足をとめて気分転換できるイマーシブなコンコース

2021年12月末に開通した上海市内の地下鉄14号線は、市街地の主要駅複数に乗り入れる上海最長の路線。

新駅の構内はイマーシブ(異空間に身を置いたような感覚になれるアート)な空間で、駅構内を鑑賞するために訪れている人も多い人気スポットになっている。

「豫園駅」は、近くを流れる黄浦江の水流がテーマ。流れゆく時代や人を表現した川底のような空間は、時間ごとにLEDライトの色が変化する。設計は中国人建築家の熊星とフランス人アーティストのヴィンセント・リロイが手掛けている。

「陸家嘴駅」は、日本のチームラボによる長さ112mの作品が展示されている。歩く場所に動く波のデジタル映像が映り込む斬新な作品。

「一大会址・黄陂南路駅」は、地下コンコースながら街路樹の木漏れ日の中を歩いている気分になれる。

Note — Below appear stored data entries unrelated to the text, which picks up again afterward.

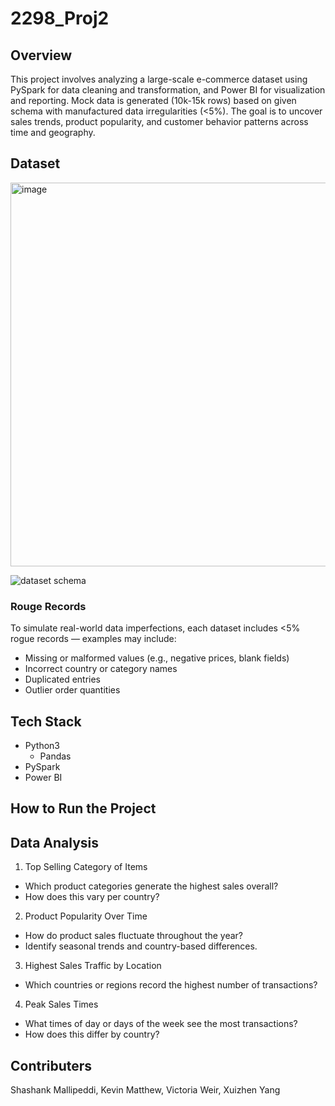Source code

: # 2298_Proj2

## Overview

This project involves analyzing a large-scale e-commerce dataset using PySpark for data cleaning and transformation, and Power BI for visualization and reporting. Mock data is generated (10k-15k rows) based on given schema with manufactured data irregularities (<5%).
The goal is to uncover sales trends, product popularity, and customer behavior patterns across time and geography.

## Dataset

<img width="643" height="614" alt="image" src="https://github.com/user-attachments/assets/82a26280-4c29-4dd0-91fc-ca6deb748df2" />

![dataset schema](/table.png)

### Rouge Records
To simulate real-world data imperfections, each dataset includes <5% rogue records — examples may include:
- Missing or malformed values (e.g., negative prices, blank fields)
- Incorrect country or category names
- Duplicated entries
- Outlier order quantities

## Tech Stack

- Python3 
  - Pandas
- PySpark
- Power BI

## How to Run the Project

## Data Analysis

1. Top Selling Category of Items

- Which product categories generate the highest sales overall?
- How does this vary per country?

2. Product Popularity Over Time

- How do product sales fluctuate throughout the year?
- Identify seasonal trends and country-based differences.

3. Highest Sales Traffic by Location

- Which countries or regions record the highest number of transactions?

4. Peak Sales Times

- What times of day or days of the week see the most transactions?
- How does this differ by country?

## Contributers

Shashank Mallipeddi, Kevin Matthew, Victoria Weir, Xuizhen Yang
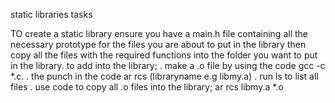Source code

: static libraries tasks

TO create a static library ensure you have a main.h file containing all the necessary prototype for the files you are about to put in the library then copy all the files with the required functions into the folder you want to put in the library.
to add into the library; 
. make a .o file by using the code gcc -c *.c.
. the punch in the code ar rcs (libraryname e.g libmy.a)
. run ls to list all files
. use code to copy all .o files into the library; ar rcs libmy.a *.o

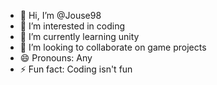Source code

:- 👋 Hi, I’m @Jouse98
- 👀 I’m interested in coding
- 🌱 I’m currently learning unity
- 💞️ I’m looking to collaborate on game projects
- 😄 Pronouns: Any
- ⚡ Fun fact: Coding isn't fun

<!---
Jouse98/Jouse98 is a ✨ special ✨ repository because its `README.md` (this file) appears on your GitHub profile.
You can click the Preview link to take a look at your changes.
--->
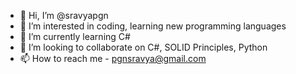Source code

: - 👋 Hi, I’m @sravyapgn
- 👀 I’m interested in coding, learning new programming languages
- 🌱 I’m currently learning C#
- 💞️ I’m looking to collaborate on C#, SOLID Principles, Python
- 📫 How to reach me - pgnsravya@gmail.com

<!---
sravyapgn/sravyapgn is a ✨ special ✨ repository because its `README.md` (this file) appears on your GitHub profile.
You can click the Preview link to take a look at your changes.
--->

ディレクションは上海人の画家・奚耀芸。乗り換えのために早足で歩きがちなコンコースだが、足をとめて気分転換したり、没入感を味わえる時間を提供している。

写真映えするスポットが人気、中高年層にも浸透する「打卡」

「打卡」(話題の場所に行って写真を撮り、SNSに投稿すること)スポットとしてだけでなく、社会問題化するほど多くのストレスを抱える上海の若手社会人が、通勤時に気分転換できる場所にもなっている。

ここ数年Z世代の間で流行っていた「打卡」は、中高年層にも浸透してきている。

新しくできた場所や写真映えする場所へ行き、写真を撮りあう中高年層(60代のアクティブシニア世代)が増加している。

平日昼間は、若者向けのショッピングモールやおしゃれなレストラン、映える風景のスポットに中高年層が集まるという現象が起きていて、商業施設や地域政府などが、この層をターゲットに取り入れ始めている。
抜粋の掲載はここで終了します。